My DS is a thick guy as well and at 5 months I could no longer wear him in his sling for longer than a half hour.

Then I met my Ergo! LOVE it !! I wore him all day at the pumpkin farm- no problemo. I use it at the mall, grocery store, everywhere! It isn't pretty but boy I am a huge fan. My second fav is my Didy. It is really good at distributing weight too. I only like the Ergo slightly better b/c it is so easy and fast to put on..click- click and your off.

Looks like your little one needs and Ergo for Christmas- That is if you can wait that long..lol


----------



## melissabel (May 23, 2005)

It does sound like an soft structured carrier would work well with your big baby.

If you're not a fan of how the Ergo looks (solid color), try the Beco Baby Carrier. They are so comfy and come in beautiful fabrics.

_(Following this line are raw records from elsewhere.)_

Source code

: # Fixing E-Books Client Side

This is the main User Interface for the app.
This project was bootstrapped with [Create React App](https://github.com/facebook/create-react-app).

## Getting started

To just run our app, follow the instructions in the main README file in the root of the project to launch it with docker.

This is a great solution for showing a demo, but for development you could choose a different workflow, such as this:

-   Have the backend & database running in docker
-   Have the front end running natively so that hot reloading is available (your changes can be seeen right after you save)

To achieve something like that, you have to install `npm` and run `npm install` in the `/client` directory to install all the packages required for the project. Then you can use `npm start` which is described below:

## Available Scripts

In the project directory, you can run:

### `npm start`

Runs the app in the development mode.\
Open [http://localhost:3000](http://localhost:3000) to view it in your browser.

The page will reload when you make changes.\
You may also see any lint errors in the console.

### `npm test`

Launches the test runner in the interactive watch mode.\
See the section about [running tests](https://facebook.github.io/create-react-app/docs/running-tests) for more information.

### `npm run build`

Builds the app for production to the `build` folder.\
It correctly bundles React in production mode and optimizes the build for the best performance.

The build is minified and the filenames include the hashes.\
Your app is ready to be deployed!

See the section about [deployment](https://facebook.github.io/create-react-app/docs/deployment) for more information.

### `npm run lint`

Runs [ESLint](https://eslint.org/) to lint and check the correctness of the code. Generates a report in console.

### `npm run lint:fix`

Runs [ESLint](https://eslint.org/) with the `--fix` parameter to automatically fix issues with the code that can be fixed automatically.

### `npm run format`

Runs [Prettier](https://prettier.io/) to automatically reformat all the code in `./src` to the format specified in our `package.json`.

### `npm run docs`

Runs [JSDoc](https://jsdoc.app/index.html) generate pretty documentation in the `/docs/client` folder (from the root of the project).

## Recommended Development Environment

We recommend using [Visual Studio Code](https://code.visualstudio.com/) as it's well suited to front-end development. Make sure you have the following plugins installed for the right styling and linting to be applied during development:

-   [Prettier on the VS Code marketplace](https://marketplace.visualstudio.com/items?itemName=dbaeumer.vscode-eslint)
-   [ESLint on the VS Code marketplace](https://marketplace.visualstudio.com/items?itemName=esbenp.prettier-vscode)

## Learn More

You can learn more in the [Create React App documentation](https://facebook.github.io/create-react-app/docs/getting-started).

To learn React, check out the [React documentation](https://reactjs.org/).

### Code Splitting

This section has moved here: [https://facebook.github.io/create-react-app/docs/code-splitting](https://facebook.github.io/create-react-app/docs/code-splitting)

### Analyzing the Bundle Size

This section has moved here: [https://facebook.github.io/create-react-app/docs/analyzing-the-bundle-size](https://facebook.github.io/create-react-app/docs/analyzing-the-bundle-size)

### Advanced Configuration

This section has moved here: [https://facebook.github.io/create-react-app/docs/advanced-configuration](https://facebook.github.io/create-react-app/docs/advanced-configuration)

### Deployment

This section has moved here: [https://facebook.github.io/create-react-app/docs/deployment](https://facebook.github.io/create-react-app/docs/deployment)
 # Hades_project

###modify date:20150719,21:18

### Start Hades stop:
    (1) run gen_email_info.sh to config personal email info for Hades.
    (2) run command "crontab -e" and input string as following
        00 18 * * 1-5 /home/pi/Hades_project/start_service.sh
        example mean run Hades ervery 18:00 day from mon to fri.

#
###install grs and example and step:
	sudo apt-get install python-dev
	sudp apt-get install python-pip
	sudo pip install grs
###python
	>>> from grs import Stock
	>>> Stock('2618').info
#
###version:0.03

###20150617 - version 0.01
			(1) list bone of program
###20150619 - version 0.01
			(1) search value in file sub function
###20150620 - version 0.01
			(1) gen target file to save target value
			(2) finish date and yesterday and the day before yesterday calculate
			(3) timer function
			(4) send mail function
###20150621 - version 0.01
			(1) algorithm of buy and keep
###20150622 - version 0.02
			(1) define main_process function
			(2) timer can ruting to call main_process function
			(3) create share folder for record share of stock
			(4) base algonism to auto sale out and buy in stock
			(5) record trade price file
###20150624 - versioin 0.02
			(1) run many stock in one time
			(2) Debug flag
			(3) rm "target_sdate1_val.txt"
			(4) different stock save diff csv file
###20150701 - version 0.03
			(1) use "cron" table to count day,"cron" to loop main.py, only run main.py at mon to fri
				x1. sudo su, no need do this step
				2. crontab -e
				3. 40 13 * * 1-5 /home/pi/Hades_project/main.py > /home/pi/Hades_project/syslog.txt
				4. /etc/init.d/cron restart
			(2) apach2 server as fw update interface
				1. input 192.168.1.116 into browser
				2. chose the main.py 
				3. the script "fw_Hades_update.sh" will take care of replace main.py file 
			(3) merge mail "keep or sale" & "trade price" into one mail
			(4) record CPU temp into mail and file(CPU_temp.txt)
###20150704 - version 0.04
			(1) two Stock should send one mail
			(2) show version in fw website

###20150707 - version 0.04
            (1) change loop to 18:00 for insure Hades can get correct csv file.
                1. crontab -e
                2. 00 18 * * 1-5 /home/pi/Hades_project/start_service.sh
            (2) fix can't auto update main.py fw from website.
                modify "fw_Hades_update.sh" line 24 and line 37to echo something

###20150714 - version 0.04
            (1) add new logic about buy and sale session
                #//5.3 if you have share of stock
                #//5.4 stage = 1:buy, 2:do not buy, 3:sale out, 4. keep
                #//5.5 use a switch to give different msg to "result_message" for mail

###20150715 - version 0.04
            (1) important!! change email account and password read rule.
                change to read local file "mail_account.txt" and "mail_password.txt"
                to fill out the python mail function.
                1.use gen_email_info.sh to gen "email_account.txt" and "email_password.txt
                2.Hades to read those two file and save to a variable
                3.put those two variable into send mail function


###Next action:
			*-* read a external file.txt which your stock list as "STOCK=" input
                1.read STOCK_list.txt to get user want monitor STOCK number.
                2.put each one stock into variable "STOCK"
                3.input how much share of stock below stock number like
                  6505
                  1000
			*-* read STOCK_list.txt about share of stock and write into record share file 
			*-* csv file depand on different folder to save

Check out www.sobebabies.com. Ellen sells a couple of different structured carriers including the Beco, Ergo, Yamo and I think the Patapum. She is very knowledgeable. And I think she is having a sale on the Becos for Black Friday!


----------



## Eben'sMama (Jun 29, 2006)

I had a very similar problem with DS--21lbs at 6 mos., super-tall, very, very solid, and very particular about everything, especially how he likes to be carried!







He loves to face outward and look at the world, so the mei tai didn't work, and he does not (yet) like to be carried on my back, so the Ergo didn't work for us either. I got an Ellaroo Mei Hip and I love it. It allows me to do a hip carry with extra support and he's happy, comfortable and can look around.







The other thing that worked for us as a last resort was to bring the infant car seat/carrier along to the store (he hasn't fit in it for use as a car seat since he was 7 weeks old!) and snap it into the front of the cart's seat area. We prefer to carry him, though. Good luck!


----------



## greenlace (May 23, 2005)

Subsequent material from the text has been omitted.